Функции растений не сводятся к тому, чтобы радовать взгляд. Относительно некоторых растений (сосна, персик) сообщается, что они являются «праздничными», а потому их не сажают где попало. Большинству видов деревьев соответствует свое направление, пахучую сливу предлагается сажать в подветренном (по отношению к дому) месте.
Растительный отдел трактата является его важной частью, но растения все-таки выступают в качестве подчиненного элемента по отношению к камню и не имеют защитных потенций, которыми обладают камни. Это и неудивительно – ведь в триаде Небо – Земля – Человек деревья символизируют именно человека. Поэтому в растительном отделе трактата часты указания на то, что те или иные растения можно сажать, сообразуясь с желаниями садовника или хозяина, т. е. человек вправе определять то, что относится к человеку. Таким образом, именно камни обладают наиболее выявленными магическими возможностями. Садовые камни играют роль оберега по отношению к самому хозяину, растениям и живности, населяющей пространство сада, – рыбам и птицам.

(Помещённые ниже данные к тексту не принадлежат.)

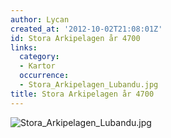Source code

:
 ```yaml
---
author: Lycan
created_at: '2012-10-02T21:08:01Z'
id: Stora Arkipelagen år 4700
links:
  category:
  - Kartor
  occurrence:
  - Stora_Arkipelagen_Lubandu.jpg
title: Stora Arkipelagen år 4700
---
```


![][1]

  [1]: Stora_Arkipelagen_Lubandu.jpg "Stora_Arkipelagen_Lubandu.jpg"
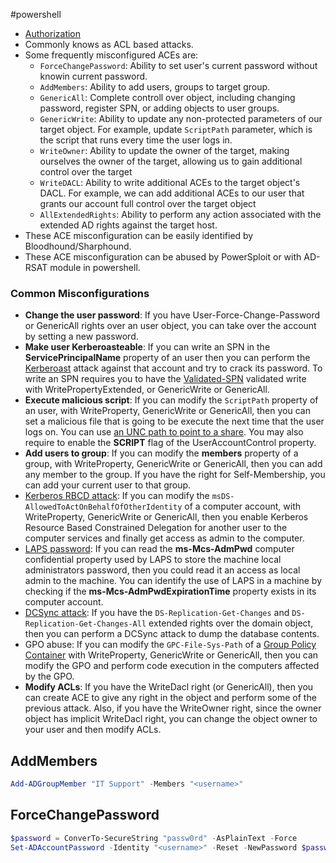 #powershell
- [Authorization](Authorization.md)
- Commonly knows as ACL based attacks.
- Some frequently misconfigured ACEs are:
	- `ForceChangePassword`: Ability to set user's current password without knowin current password.
	- `AddMembers`: Ability to add users, groups to target group.
	- `GenericAll`: Complete controll over object, including changing password, register SPN, or adding objects to user groups.
	- `GenericWrite`: Ability to update any non-protected parameters of our target object. For example, update `ScriptPath` parameter, which is the script that runs every time the user logs in.
	- `WriteOwner`: Ability to update the owner of the target, making ourselves the owner of the target, allowing us to gain additional control over the target
	- `WriteDACL`: Ability to write additional ACEs to the target object's DACL. For example, we can add additional ACEs to our user that grants our account full control over the target object
	- `AllExtendedRights`: Ability to perform any action associated with the extended AD rights against the target host.
- These ACE misconfiguration can be easily identified by Bloodhound/Sharphound.
- These ACE misconfiguration can be abused by PowerSploit or with AD-RSAT module in powershell.
### Common Misconfigurations
- **Change the user password**: If you have User-Force-Change-Password or GenericAll rights over an user object, you can take over the account by setting a new password.
- **Make user Kerberoasteable**: If you can write an SPN in the **ServicePrincipalName** property of an user then you can perform the [Kerberoast](https://www.ired.team/offensive-security-experiments/active-directory-kerberos-abuse/t1208-kerberoasting) attack against that account and try to crack its password. To write an SPN requires you to have the [Validated-SPN](https://docs.microsoft.com/en-us/windows/win32/adschema/r-validated-spn) validated write with WritePropertyExtended, or GenericWrite or GenericAll.
- **Execute malicious script**: If you can modify the `ScriptPath` property of an user, with WriteProperty, GenericWrite or GenericAll, then you can set a malicious file that is going to be execute the next time that the user logs on. You can use [an UNC path to point to a share](https://www.ired.team/offensive-security-experiments/active-directory-kerberos-abuse/abusing-active-directory-acls-aces#genericwrite-on-user). You may also require to enable the **SCRIPT** flag of the UserAccountControl property.
- **Add users to group**: If you can modify the **members** property of a group, with WriteProperty, GenericWrite or GenericAll, then you can add any member to the group. If you have the right for Self-Membership, you can add your current user to that group.
- [Kerberos RBCD attack](https://www.ired.team/offensive-security-experiments/active-directory-kerberos-abuse/resource-based-constrained-delegation-ad-computer-object-take-over-and-privilged-code-execution): If you can modify the `msDS-AllowedToActOnBehalfOfOtherIdentity` of a computer account, with WriteProperty, GenericWrite or GenericAll, then you enable Kerberos Resource Based Constrained Delegation for another user to the computer services and finally get access as admin to the computer.
- [LAPS password](https://adsecurity.org/?p=3164): If you can read the **ms-Mcs-AdmPwd** computer confidential property used by LAPS to store the machine local administrators password, then you could read it an access as local admin to the machine. You can identify the use of LAPS in a machine by checking if the **ms-Mcs-AdmPwdExpirationTime** property exists in its computer account.
- [DCSync attack](https://adsecurity.org/?p=1729): If you have the `DS-Replication-Get-Changes` and `DS-Replication-Get-Changes-All` extended rights over the domain object, then you can perform a DCSync attack to dump the database contents.
- GPO abuse: If you can modify the `GPC-File-Sys-Path` of a [Group Policy Container](https://zer1t0.gitlab.io/posts/attacking_ad/#group-policy-container) with WriteProperty, GenericWrite or GenericAll, then you can modify the GPO and perform code execution in the computers affected by the GPO.
- **Modify ACLs**: If you have the WriteDacl right (or GenericAll), then you can create ACE to give any right in the object and perform some of the previous attack. Also, if you have the WriteOwner right, since the owner object has implicit WriteDacl right, you can change the object owner to your user and then modify ACLs.

## AddMembers
```powershell
Add-ADGroupMember "IT Support" -Members "<username>"
```
## ForceChangePassword
```powershell
$password = ConverTo-SecureString "passw0rd" -AsPlainText -Force
Set-ADAccountPassword -Identity "<username>" -Reset -NewPassword $password
```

В связи со значением, которое придавали камню, известные камни «с историей» имели статус сокровища, они могли переходить из рук в руки и становиться показателем обладания властью. Так, сёгун Асикага Ёсимаса (1436–1490, в должности сёгуна 1449–1473) известен тем, что при обустройстве своего сада он часто конфисковывал чужие садовые камни. Известна также история камня под названием «Фудзито». До 1569 г. он находился в усадьбе Хосокава Удзицуна (1514–1564), военачальника и функционера аппарата сёгуната Асикага. После смерти Удзицуна камень перенесли в сад сёгуна Асикага Ёсиаки (1537–1597, в должности сёгуна 1568–1573), а в 1598 г. камень конфисковал Тоётоми Хидэёси. Это произошло в тот момент, когда он находился на вершине своего могущества [344] . Таким образом, обладающий властью обладал и камнем. Отчасти это относится и к деревьям: известно, что тот же самый Ёсимаса требовал у известных храмов доставить к нему не только камни, но и деревья, что не может быть объяснено с чисто рационалистической точки зрения, поскольку их можно было купить или добыть на ближних горах [345] . Желание обладать составляющими элементами чужого сада является показателем того, что сад – свидетельство независимости владельца, которой следовало его лишить. Конфисковывая чужие камни и деревья, Ёсимаса лишал их владельцев возможности для магической самообороны.
344
Оно Кэнкити. Нихон тэйэн. Кукан-но би-но рэкиси. Токио: Иванами, 2009. С. 166–167.
345
Хида Норио. Тэйэн-но тюсэй си. Асикага Ёсимаса то Хигасияма сансо. Токио: ёсикава кобункан, 2006. С. 1–2, 160–166.